I am having a JDBC connection with Apache Spark and PostgreSQL and I want to insert some data into my database. When I use append
mode I need to specify id
for each DataFrame.Row
. Is there any way for Spark to create primary keys?
3 Answers
Scala:
If all you need is unique numbers you can use zipWithUniqueId
and recreate DataFrame. First some imports and dummy data:
import sqlContext.implicits._
import org.apache.spark.sql.Row
import org.apache.spark.sql.types.{StructType, StructField, LongType}
val df = sc.parallelize(Seq(
("a", -1.0), ("b", -2.0), ("c", -3.0))).toDF("foo", "bar")
Extract schema for further usage:
val schema = df.schema
Add id field:
val rows = df.rdd.zipWithUniqueId.map{
case (r: Row, id: Long) => Row.fromSeq(id +: r.toSeq)}
Create DataFrame:
val dfWithPK = sqlContext.createDataFrame(
rows, StructType(StructField("id", LongType, false) +: schema.fields))
The same thing in Python:
from pyspark.sql import Row
from pyspark.sql.types import StructField, StructType, LongType
row = Row("foo", "bar")
row_with_index = Row(*["id"] + df.columns)
df = sc.parallelize([row("a", -1.0), row("b", -2.0), row("c", -3.0)]).toDF()
def make_row(columns):
def _make_row(row, uid):
row_dict = row.asDict()
return row_with_index(*[uid] + [row_dict.get(c) for c in columns])
return _make_row
f = make_row(df.columns)
df_with_pk = (df.rdd
.zipWithUniqueId()
.map(lambda x: f(*x))
.toDF(StructType([StructField("id", LongType(), False)] + df.schema.fields)))

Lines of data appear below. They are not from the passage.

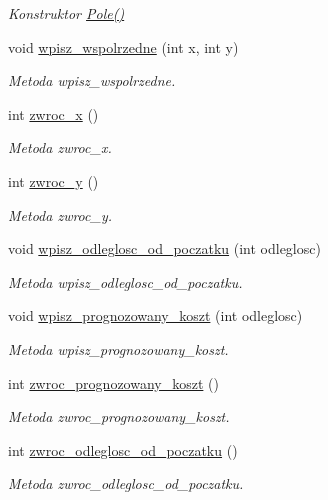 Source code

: \begin{DoxyCompactItemize}
\begin{DoxyCompactList}\small\item\em Konstruktor \hyperlink{class_pole_ae07d230d40c34e5bc67e2016b3aa9db1}{Pole()} \end{DoxyCompactList}\item 
void \hyperlink{class_pole_a18f5b7b9d3c3cdfc2e2194fc6f22627d}{wpisz\+\_\+wspolrzedne} (int x, int y)
\begin{DoxyCompactList}\small\item\em Metoda wpisz\+\_\+wspolrzedne. \end{DoxyCompactList}\item 
int \hyperlink{class_pole_a5160e550f41891b239de1242daa076a7}{zwroc\+\_\+x} ()
\begin{DoxyCompactList}\small\item\em Metoda zwroc\+\_\+x. \end{DoxyCompactList}\item 
int \hyperlink{class_pole_a3c965c7a9e898dadb87b706774fc7f98}{zwroc\+\_\+y} ()
\begin{DoxyCompactList}\small\item\em Metoda zwroc\+\_\+y. \end{DoxyCompactList}\item 
void \hyperlink{class_pole_ad5a4e65a147a20e4f6f6cac7f521d03c}{wpisz\+\_\+odleglosc\+\_\+od\+\_\+poczatku} (int odleglosc)
\begin{DoxyCompactList}\small\item\em Metoda wpisz\+\_\+odleglosc\+\_\+od\+\_\+poczatku. \end{DoxyCompactList}\item 
void \hyperlink{class_pole_aa8fd12a850921735faabca2df0dac7df}{wpisz\+\_\+prognozowany\+\_\+koszt} (int odleglosc)
\begin{DoxyCompactList}\small\item\em Metoda wpisz\+\_\+prognozowany\+\_\+koszt. \end{DoxyCompactList}\item 
int \hyperlink{class_pole_a23d0d69e0e49711d170c4a5ce48acf5e}{zwroc\+\_\+prognozowany\+\_\+koszt} ()
\begin{DoxyCompactList}\small\item\em Metoda zwroc\+\_\+prognozowany\+\_\+koszt. \end{DoxyCompactList}\item 
int \hyperlink{class_pole_a2ad6e8e63a7a672be25b7781fecef8ad}{zwroc\+\_\+odleglosc\+\_\+od\+\_\+poczatku} ()
\begin{DoxyCompactList}\small\item\em Metoda zwroc\+\_\+odleglosc\+\_\+od\+\_\+poczatku. \end{DoxyCompactList}\item 

\end{DoxyCompactItemize}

If you prefer consecutive number your can replace zipWithUniqueId
with zipWithIndex
but it is a little bit more expensive.
Directly with DataFrame
API:
(universal Scala, Python, Java, R with pretty much the same syntax)

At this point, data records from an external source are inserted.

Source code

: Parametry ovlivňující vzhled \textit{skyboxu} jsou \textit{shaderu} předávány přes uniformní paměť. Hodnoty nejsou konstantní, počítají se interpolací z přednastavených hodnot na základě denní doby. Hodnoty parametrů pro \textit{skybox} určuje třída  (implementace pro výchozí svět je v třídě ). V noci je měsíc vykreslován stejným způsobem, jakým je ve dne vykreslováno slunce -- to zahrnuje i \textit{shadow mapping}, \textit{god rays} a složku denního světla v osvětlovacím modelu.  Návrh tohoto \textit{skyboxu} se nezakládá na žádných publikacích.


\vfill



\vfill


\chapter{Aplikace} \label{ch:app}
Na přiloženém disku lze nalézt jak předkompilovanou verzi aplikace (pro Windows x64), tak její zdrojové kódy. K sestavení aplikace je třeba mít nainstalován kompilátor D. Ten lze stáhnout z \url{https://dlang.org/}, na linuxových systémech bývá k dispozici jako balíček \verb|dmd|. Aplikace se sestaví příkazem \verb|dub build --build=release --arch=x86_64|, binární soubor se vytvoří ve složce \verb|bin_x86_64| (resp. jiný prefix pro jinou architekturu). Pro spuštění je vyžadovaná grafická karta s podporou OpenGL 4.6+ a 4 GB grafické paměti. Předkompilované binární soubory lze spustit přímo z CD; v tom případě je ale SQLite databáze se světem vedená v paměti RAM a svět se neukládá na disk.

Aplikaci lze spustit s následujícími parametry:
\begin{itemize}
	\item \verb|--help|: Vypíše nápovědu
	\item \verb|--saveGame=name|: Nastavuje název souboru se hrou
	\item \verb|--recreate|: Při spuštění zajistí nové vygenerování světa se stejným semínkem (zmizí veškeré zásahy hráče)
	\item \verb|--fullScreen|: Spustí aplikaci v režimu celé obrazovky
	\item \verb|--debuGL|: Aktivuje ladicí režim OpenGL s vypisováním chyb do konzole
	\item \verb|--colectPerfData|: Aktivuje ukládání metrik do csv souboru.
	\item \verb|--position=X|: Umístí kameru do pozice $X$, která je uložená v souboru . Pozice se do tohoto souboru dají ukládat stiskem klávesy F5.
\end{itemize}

Previously I've missed monotonicallyIncreasingId
function which should work just fine as long as you don't require consecutive numbers:
import org.apache.spark.sql.functions.monotonicallyIncreasingId
df.withColumn("id", monotonicallyIncreasingId).show()
// +---+----+-----------+
// |foo| bar| id|
// +---+----+-----------+
// | a|-1.0|17179869184|
// | b|-2.0|42949672960|
// | c|-3.0|60129542144|
// +---+----+-----------+
While useful monotonicallyIncreasingId
is non-deterministic. Not only ids may be different from execution to execution but without additional tricks cannot be used to identify rows when subsequent operations contain filters.
Note:
It is also possible to use rowNumber
window function:
from pyspark.sql.window import Window
from pyspark.sql.functions import rowNumber
w = Window().orderBy()
df.withColumn("id", rowNumber().over(w)).show()
Unfortunately:
WARN Window: No Partition Defined for Window operation! Moving all data to a single partition, this can cause serious performance degradation.
So unless you have a natural way to partition your data and ensure uniqueness is not particularly useful at this moment.
I found the following solution to be relatively straightforward for the case where zipWithIndex() is the desired behavior, i.e. for those desirng consecutive integers.
In this case, we're using pyspark and relying on dictionary comprehension to map the original row object to a new dictionary which fits a new schema including the unique index.
# read the initial dataframe without index
dfNoIndex = sqlContext.read.parquet(dataframePath)
# Need to zip together with a unique integer
# First create a new schema with uuid field appended
newSchema = StructType([StructField("uuid", IntegerType(), False)]
+ dfNoIndex.schema.fields)
# zip with the index, map it to a dictionary which includes new field
df = dfNoIndex.rdd.zipWithIndex()\
.map(lambda (row, id): {k:v
for k, v
in row.asDict().items() + [("uuid", id)]})\
.toDF(newSchema)